The smog has little comic appeal for a Brisbane couple who moved to Beijiing with their kids six months ago. Francesca Jacovelli and Paul Priebbenow have found the smog depressing and limiting, and now they think it could be affecting seven-year-old Sienna’s health.

“I’ve realised that on high pollution days, anything above 300, that Sienna’s really lethargic,” Jacovelli says. “I’ve only made that connection in the past month. We’d go out and within an hour Sienna would say ‘I’m so tired, I can’t walk any more’. I thought it was because it was hot, and we were in a new place, but high pollution days really do seem to affect her. Perhaps because her lungs are a little bit compromised from having asthma anyway.”
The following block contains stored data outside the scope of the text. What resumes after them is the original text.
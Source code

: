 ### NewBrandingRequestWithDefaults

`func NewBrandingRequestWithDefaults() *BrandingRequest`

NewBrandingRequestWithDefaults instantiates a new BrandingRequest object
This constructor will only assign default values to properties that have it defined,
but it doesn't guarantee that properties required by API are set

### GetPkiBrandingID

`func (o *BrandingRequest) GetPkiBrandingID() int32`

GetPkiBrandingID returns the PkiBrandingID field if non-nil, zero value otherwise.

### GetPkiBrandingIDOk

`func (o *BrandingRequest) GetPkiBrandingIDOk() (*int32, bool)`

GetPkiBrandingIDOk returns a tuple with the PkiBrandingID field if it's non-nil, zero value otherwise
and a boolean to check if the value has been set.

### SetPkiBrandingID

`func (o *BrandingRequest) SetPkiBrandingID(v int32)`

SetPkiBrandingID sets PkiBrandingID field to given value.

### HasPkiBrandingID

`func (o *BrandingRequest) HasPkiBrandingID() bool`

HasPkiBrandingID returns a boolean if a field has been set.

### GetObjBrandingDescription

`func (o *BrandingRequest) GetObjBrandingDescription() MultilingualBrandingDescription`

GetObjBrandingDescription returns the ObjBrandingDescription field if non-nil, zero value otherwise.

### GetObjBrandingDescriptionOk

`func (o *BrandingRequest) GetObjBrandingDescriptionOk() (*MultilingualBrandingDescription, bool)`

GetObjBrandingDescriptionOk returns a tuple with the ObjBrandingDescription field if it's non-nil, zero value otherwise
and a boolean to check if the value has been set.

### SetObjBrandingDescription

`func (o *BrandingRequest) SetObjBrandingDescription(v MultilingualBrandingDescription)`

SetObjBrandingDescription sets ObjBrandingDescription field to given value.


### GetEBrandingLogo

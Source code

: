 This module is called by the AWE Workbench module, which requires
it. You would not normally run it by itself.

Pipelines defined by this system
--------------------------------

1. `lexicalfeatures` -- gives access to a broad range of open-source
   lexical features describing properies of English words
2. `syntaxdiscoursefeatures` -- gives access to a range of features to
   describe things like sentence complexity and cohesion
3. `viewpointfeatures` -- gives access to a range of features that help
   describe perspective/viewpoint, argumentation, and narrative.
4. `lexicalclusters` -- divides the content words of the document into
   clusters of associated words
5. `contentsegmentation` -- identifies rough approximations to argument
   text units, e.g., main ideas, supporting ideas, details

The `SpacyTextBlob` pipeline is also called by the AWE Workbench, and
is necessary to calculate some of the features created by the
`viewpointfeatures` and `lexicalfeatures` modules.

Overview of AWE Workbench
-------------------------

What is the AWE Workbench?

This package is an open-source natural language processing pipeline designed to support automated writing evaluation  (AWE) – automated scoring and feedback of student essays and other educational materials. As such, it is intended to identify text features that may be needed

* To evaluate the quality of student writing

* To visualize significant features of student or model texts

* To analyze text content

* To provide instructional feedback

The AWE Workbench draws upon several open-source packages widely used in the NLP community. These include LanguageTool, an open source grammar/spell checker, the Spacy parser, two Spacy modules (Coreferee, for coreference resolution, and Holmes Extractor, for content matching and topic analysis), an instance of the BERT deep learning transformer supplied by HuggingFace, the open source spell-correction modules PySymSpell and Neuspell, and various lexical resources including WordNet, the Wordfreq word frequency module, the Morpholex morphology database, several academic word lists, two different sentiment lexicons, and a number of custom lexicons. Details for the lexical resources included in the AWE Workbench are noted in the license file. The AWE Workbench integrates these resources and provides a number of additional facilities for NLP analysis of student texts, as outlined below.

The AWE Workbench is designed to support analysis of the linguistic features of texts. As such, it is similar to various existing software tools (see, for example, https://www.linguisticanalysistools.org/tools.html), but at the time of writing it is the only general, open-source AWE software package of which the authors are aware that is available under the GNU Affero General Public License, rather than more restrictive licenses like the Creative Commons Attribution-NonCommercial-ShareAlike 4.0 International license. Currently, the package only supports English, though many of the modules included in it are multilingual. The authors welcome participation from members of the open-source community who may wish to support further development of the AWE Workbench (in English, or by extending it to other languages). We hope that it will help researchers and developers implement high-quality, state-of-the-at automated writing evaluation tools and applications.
In Brisbane, this family lived in Sandgate and spent a lot of their time outside – walking, biking, kayaking and breathing deep in the clean air freshened by the bay and the Boondall wetlands. In Beijing they live in a 12th floor apartment, they can’t open the windows, and there’s little green to be seen. “While it’s fun and exciting and it’s great being in a different country and learning about a new culture and new language, the lifestyle is a bit depressing, and you’re limited in what you can do on a day to day basis,” Jacovelli says.

Priebbenow has a two-year contract to work in Beijing as a water quality consultant, and Jacovelli has already warned him not to consider extending it beyond two years, because she’s taking the kids home to Queensland as soon as this contract is finished. Or maybe even earlier.

But Priebbenow is interested in Beijing’s pollution on a professional level. “Experiencing it first-hand is something quite interesting. Because my thoughts about water quality, all of this stuff that’s in the air, obviously we breathe it in, but it doesn’t stay in the air. Those particles pollute waterways and have an impact on ecology and an additional impact on health.”

He rides his bike to work in Beijing when the pollution permits, but if the US Embassy reading goes over 300 or 400 he considers staying at home. Frustrated by limitations imposed by smog, Priebbenow says the level for cancelling various children’s activities is 250 on the US Embassy measure, and often it’s hard to know whether 11-year-old Oliver will get to his soccer training or not.

Jacovelli chafes at the restrictions. “Those couple of weeks when it was reading off the scale, we just stayed inside. It was just dismal. It was like Armageddon.”